With other grassroots groups, they called on leaders from the United States to fulfill their commitments to pay our climate debt to frontline communities globally, and to support and move resources to community-led priorities and local infrastructure needs to build sustainable economies and energy democracy. Despite the protest ban, the whole world watched them take action in the streets, fighting creatively and courageously to hold their leaders accountable to the greenhouse gas emissions goals that we must meet to keep our planet livable.

In the end, global leaders set their goals too low in an agreement that still lacks accountability mechanisms and doesn’t do enough to support those who are least responsible but most impacted by climate change. Now it’s up to us to strengthen these promises and keep demanding a deeper commitment to climate justice that will put us on the path to transition off of fossil fuels and towards 100% equitable renewable energy.

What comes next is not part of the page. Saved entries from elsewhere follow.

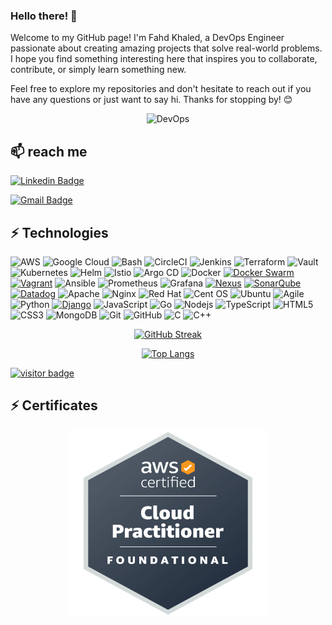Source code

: ### Hello there! 👋

Welcome to my GitHub page! I'm Fahd Khaled, a DevOps Engineer passionate about creating amazing projects that solve real-world problems. I hope you find something interesting here that inspires you to collaborate, contribute, or simply learn something new.

Feel free to explore my repositories and don't hesitate to reach out if you have any questions or just want to say hi. Thanks for stopping by! 😊


<div align="center">
<img src="./images/DevOps.gif" width="50%" height="50%" alt="DevOps">

</div>

## 📫 reach me

[![Linkedin Badge](https://img.shields.io/badge/-Fahd_khaled-blue?style=flat-square&logo=Linkedin&logoColor=brightwhite&link=https://www.linkedin.com/in/fahd-khaled-dev/)](https://www.linkedin.com/in/fahd-khaled-dev/)
  
[![Gmail Badge](https://img.shields.io/badge/-eng.fahd.elsayed@gmail.com-c14438?style=flat-square&logo=Gmail&logoColor=brightwhite&link=mailto:eng.fahd.elsayed@gmail.com)](mailto:eng.fahd.elsayed@gmail.com)
 
## ⚡ Technologies

![AWS](https://img.shields.io/badge/AWS-%23FF9900.svg?style=for-the-badge&logo=amazon-aws&logoColor=white)
![Google Cloud](https://img.shields.io/badge/GoogleCloud-%234285F4.svg?style=for-the-badge&logo=google-cloud&logoColor=white)
![Bash](https://img.shields.io/badge/bash-%234EAA25.svg?style=for-the-badge&logo=gnu-bash&logoColor=white)
![CircleCI](https://img.shields.io/badge/circleci-%23161616.svg?style=for-the-badge&logo=circleci&logoColor=white)
![Jenkins](https://img.shields.io/badge/jenkins-%232C5263.svg?style=for-the-badge&logo=jenkins&logoColor=white)
![Terraform](https://img.shields.io/badge/terraform-%235835CC.svg?style=for-the-badge&logo=terraform&logoColor=white)
![Vault](https://img.shields.io/badge/vault-%230093D6.svg?style=for-the-badge&logo=vault&logoColor=white)
![Kubernetes](https://img.shields.io/badge/kubernetes-%23326ce5.svg?style=for-the-badge&logo=kubernetes&logoColor=white)
![Helm](https://img.shields.io/badge/helm-%23008DE4.svg?style=for-the-badge&logo=helm&logoColor=white)
![Istio](https://img.shields.io/badge/istio-%23323334.svg?style=for-the-badge&logo=istio&logoColor=white)
![Argo CD](https://img.shields.io/badge/Argo%20CD-%23323334.svg?style=for-the-badge&logo=argo-cd&logoColor=white)
![Docker](https://img.shields.io/badge/docker-%230db7ed.svg?style=for-the-badge&logo=docker&logoColor=white)
[![Docker Swarm](https://img.shields.io/badge/docker%20swarm-%232496ED.svg?style=for-the-badge&logo=docker&logoColor=white)](https://docs.docker.com/engine/swarm/)
[![Vagrant](https://img.shields.io/badge/vagrant-%231563FF.svg?style=for-the-badge&logo=vagrant&logoColor=white)](https://www.vagrantup.com/)
![Ansible](https://img.shields.io/badge/ansible-%231A1918.svg?style=for-the-badge&logo=ansible&logoColor=white)
![Prometheus](https://img.shields.io/badge/prometheus-%23E6522C.svg?style=for-the-badge&logo=prometheus&logoColor=white)
![Grafana](https://img.shields.io/badge/grafana-%23F46800.svg?style=for-the-badge&logo=grafana&logoColor=white)
[![Nexus](https://img.shields.io/badge/nexus-%23E4405F.svg?style=for-the-badge&logo=nexus&logoColor=white)](https://www.sonatype.com/nexus-repository-oss)
[![SonarQube](https://img.shields.io/badge/sonarqube-%234E9BCD.svg?style=for-the-badge&logo=sonarqube&logoColor=white)](https://www.sonarqube.org/)
[![Datadog](https://img.shields.io/badge/datadog-%234D4D4D.svg?style=for-the-badge&logo=datadog&logoColor=white)](https://www.datadoghq.com/)
![Apache](https://img.shields.io/badge/apache-%23D42029.svg?style=for-the-badge&logo=apache&logoColor=white)
![Nginx](https://img.shields.io/badge/nginx-%23009639.svg?style=for-the-badge&logo=nginx&logoColor=white)
![Red Hat](https://img.shields.io/badge/Red%20Hat-EE0000?style=for-the-badge&logo=redhat&logoColor=white)
![Cent OS](https://img.shields.io/badge/cent%20os-002260?style=for-the-badge&logo=centos&logoColor=F0F0F0)
![Ubuntu](https://img.shields.io/badge/Ubuntu-E95420?style=for-the-badge&logo=ubuntu&logoColor=white)
![Agile](https://img.shields.io/badge/agile-%230175C2.svg?style=for-the-badge&logo=agile&logoColor=white)
![Python](https://img.shields.io/badge/python-%233776AB.svg?style=for-the-badge&logo=python&logoColor=white)
[![Django](https://img.shields.io/badge/django-%23092E20.svg?style=for-the-badge&logo=django&logoColor=white)](https://www.djangoproject.com/)
![JavaScript](https://img.shields.io/badge/-JavaScript-black?style=flat-square&logo=javascript)
![Go](https://img.shields.io/badge/go-%2300ADD8.svg?style=for-the-badge&logo=go&logoColor=white)
![Nodejs](https://img.shields.io/badge/-Nodejs-black?style=flat-square&logo=Node.js)
![TypeScript](https://img.shields.io/badge/-TypeScript-007ACC?style=flat-square&logo=typescript)
![HTML5](https://img.shields.io/badge/-HTML5-E34F26?style=flat-square&logo=html5&logoColor=white)
![CSS3](https://img.shields.io/badge/-CSS3-1572B6?style=flat-square&logo=css3)
![MongoDB](https://img.shields.io/badge/-MongoDB-black?style=flat-square&logo=mongodb)
![Git](https://img.shields.io/badge/-Git-black?style=flat-square&logo=git)
![GitHub](https://img.shields.io/badge/-GitHub-181717?style=flat-square&logo=github)
![C](https://img.shields.io/badge/c-%2300599C.svg?style=for-the-badge&logo=c&logoColor=white)
![C++](https://img.shields.io/badge/c++-%2300599C.svg?style=for-the-badge&logo=c%2B%2B&logoColor=white)

<div align="center">

[![GitHub Streak](http://github-readme-streak-stats.herokuapp.com?user=Fahd-DevOps&theme=dracula&date_format=M%20j%5B%2C%20Y%5D)](https://git.io/streak-stats)

[![Top Langs](https://github-readme-stats.vercel.app/api/top-langs/?username=Fahd-DevOps&layout=compact)](https://github.com/anuraghazra/github-readme-stats)


</div>


<a href="https://github.com/Fahd-DevOps"><img src="https://visitor-badge.laobi.icu/badge?page_id=Fahd-DevOps" alt="visitor badge"></a>



## ⚡ Certificates

<div align="center">
<img src="./img/aws-certified-cloud-practitioner.png" width="320px" height="300px" alt="AWS">

</div>


<!--
**Fahd-DevOps/Fahd-DevOps** is a ✨ _special_ ✨ repository because its `README.md` (this file) appears on your GitHub profile.

Here are some ideas to get you started:

- 👯 I’m looking to collaborate on ...
- 🤔 I’m looking for help with ...
- 💬 Ask me about ...
- 😄 Pronouns: ...
- ⚡ Fun fact: ...
-->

No Expansion of Cap and Trade in Our State!

COP.shina

Photo by Rossmery Zayas

In Paris, California was touted as a climate leader, praised by Pope Francis and President Obama, and it is clear that climate policy in our state sets global standards. Our members got to hear firsthand from indigenous leaders who are directly impacted by such international forest offset programs like Reducing Emissions from Deforestation and forest Degradation (REDD) which was a major point of contention at the COP 21.

This program would allow polluters whose greenhouse gas emissions are regulated in California to avoid directly reducing their emissions and instead invest in programs in other countries that supposedly conserve forests. Unfortunately, with little accountability, these programs often lead to land grabs of indigenous land, planting of monocultures like oil palm plantations and loss of biodiversity, and human rights abuses around the globe. And the program is a fundamentally false solution that doesn’t get to the root of problem: corporations need to stop using dirty fossil fuels and reduce their emissions, not pay for the ability to continue to pollute.

Unfortunately, the California Air Resources Board is considering allowing REDD programs into the state’s already-flawed cap and trade program. CEJA is working hard to stop this!

California’s cap and trade system does not reduce pollution for communities who live near polluting facilities. The communities where CEJA’s members live and work need immediate air quality improvements and greenhouse gas reductions. California’s cap and trade program already give polluters the ability to buy their way out of reducing emissions, they certainly don’t need yet another way to avoid their responsibility!

COP.tere

Photo by Shina Robinson

To keep our state a global climate leader, we need to let our decision makers know that California’s proposed REDD plan will not reduce our state’s climate emissions or protect forests. International forest offsets unnecessarily expands policies that prevent our state from focusing on implementing solutions that benefit the most impacted communities in our state. We need to tell the California Air Resources Board to listen to impacted communities and focus on reducing emissions here at home.